AIM OF THE EXERCISE: Once you reach the line containing "Gitlab CI pipelines" in the data below, restate each line word for word up to and including the one containing "2.7PB ceph cluster".

**** RECORDS SHOWN

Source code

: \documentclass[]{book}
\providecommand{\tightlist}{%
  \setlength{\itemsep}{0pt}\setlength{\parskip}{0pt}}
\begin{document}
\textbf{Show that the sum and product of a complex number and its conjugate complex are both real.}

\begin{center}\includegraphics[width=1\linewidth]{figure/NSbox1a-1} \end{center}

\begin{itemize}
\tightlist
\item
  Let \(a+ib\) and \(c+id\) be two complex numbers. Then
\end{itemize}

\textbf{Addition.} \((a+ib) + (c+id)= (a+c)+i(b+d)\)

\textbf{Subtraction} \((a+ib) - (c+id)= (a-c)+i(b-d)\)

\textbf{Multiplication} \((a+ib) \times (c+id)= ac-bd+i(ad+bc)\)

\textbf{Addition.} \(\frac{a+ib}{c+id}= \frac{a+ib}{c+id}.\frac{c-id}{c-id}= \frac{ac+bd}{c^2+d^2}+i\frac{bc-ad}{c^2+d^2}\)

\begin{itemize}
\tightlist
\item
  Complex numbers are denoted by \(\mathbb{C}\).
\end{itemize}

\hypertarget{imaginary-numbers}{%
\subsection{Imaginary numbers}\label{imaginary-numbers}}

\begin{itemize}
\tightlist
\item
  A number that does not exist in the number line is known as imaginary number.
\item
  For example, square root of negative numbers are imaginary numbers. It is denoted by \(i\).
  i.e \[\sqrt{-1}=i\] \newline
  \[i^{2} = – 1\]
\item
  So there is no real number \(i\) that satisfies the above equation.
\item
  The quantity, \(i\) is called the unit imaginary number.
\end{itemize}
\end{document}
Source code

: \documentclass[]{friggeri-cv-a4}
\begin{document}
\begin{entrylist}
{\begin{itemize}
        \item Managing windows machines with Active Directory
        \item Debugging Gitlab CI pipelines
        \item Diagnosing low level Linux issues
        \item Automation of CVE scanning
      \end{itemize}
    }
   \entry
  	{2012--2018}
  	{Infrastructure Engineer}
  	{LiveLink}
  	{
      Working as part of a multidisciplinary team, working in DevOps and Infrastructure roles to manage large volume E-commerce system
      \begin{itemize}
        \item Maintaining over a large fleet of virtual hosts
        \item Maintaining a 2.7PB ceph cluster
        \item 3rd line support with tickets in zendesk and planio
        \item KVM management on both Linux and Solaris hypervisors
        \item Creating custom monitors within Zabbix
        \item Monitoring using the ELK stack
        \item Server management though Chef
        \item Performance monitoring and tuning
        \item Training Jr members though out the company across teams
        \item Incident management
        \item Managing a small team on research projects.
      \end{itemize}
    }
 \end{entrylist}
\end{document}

********
**** RECORDS SHOWN

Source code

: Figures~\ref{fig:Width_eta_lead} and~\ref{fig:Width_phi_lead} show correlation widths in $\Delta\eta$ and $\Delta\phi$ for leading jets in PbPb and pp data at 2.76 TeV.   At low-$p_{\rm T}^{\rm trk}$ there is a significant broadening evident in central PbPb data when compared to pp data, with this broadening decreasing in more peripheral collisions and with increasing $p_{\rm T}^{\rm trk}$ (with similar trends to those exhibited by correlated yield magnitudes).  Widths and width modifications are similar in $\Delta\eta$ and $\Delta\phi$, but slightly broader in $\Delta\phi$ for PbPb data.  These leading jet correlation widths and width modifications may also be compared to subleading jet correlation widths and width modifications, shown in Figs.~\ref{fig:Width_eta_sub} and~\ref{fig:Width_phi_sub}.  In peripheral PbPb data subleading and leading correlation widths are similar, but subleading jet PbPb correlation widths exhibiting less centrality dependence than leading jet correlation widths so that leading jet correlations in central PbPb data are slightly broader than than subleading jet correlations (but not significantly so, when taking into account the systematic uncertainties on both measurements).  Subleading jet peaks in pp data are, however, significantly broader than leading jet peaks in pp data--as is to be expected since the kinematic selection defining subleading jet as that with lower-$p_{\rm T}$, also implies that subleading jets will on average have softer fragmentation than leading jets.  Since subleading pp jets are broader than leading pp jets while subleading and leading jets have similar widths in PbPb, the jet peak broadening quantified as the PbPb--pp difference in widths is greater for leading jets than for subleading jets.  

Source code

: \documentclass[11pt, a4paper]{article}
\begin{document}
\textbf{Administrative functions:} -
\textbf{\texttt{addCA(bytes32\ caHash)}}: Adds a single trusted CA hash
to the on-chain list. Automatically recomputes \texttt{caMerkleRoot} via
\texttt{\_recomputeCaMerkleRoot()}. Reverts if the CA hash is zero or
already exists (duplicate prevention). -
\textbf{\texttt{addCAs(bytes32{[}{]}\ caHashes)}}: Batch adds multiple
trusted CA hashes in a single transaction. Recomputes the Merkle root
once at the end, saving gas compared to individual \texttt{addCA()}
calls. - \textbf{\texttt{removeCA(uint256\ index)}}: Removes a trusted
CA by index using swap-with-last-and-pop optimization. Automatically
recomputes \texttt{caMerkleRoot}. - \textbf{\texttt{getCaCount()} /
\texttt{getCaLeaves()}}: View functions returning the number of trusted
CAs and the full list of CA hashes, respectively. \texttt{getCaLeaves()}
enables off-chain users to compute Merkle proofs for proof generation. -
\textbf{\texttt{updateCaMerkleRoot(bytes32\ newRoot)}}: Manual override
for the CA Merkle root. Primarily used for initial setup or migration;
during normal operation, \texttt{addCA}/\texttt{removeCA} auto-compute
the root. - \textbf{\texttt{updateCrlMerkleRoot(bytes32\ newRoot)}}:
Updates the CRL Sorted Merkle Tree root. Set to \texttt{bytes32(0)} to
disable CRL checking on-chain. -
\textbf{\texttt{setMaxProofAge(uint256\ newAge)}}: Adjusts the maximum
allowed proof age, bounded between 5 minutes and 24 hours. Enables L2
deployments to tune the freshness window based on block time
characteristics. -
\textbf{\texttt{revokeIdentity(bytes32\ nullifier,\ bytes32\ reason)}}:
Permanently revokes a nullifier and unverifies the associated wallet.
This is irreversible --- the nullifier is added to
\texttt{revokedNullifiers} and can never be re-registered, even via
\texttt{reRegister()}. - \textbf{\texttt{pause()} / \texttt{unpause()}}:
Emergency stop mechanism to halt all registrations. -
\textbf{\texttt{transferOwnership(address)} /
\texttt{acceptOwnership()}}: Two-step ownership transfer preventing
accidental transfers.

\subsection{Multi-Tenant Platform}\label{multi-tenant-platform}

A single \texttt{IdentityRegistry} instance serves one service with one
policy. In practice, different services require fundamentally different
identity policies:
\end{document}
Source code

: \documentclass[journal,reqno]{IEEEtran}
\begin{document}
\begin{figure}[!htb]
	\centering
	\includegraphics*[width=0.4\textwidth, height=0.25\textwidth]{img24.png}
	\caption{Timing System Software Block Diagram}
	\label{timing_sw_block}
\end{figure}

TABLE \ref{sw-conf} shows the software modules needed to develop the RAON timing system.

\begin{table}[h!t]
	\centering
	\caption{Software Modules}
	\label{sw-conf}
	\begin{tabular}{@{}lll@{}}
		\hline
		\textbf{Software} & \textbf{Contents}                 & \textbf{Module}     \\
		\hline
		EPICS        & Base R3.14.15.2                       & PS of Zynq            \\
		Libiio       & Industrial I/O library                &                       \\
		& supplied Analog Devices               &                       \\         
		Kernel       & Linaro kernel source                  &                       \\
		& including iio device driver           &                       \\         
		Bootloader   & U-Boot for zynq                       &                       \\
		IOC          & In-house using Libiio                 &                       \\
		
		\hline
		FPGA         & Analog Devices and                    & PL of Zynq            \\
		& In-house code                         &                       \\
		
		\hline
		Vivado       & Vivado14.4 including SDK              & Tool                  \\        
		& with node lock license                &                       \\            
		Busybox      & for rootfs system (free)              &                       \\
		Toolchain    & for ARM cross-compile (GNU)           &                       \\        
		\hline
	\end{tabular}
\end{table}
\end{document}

********

WRITTEN SOLUTION:
        \item Debugging Gitlab CI pipelines
        \item Diagnosing low level Linux issues
        \item Automation of CVE scanning
      \end{itemize}
    }
   \entry
  	{2012--2018}
  	{Infrastructure Engineer}
  	{LiveLink}
  	{
      Working as part of a multidisciplinary team, working in DevOps and Infrastructure roles to manage large volume E-commerce system
      \begin{itemize}
        \item Maintaining over a large fleet of virtual hosts
        \item Maintaining a 2.7PB ceph cluster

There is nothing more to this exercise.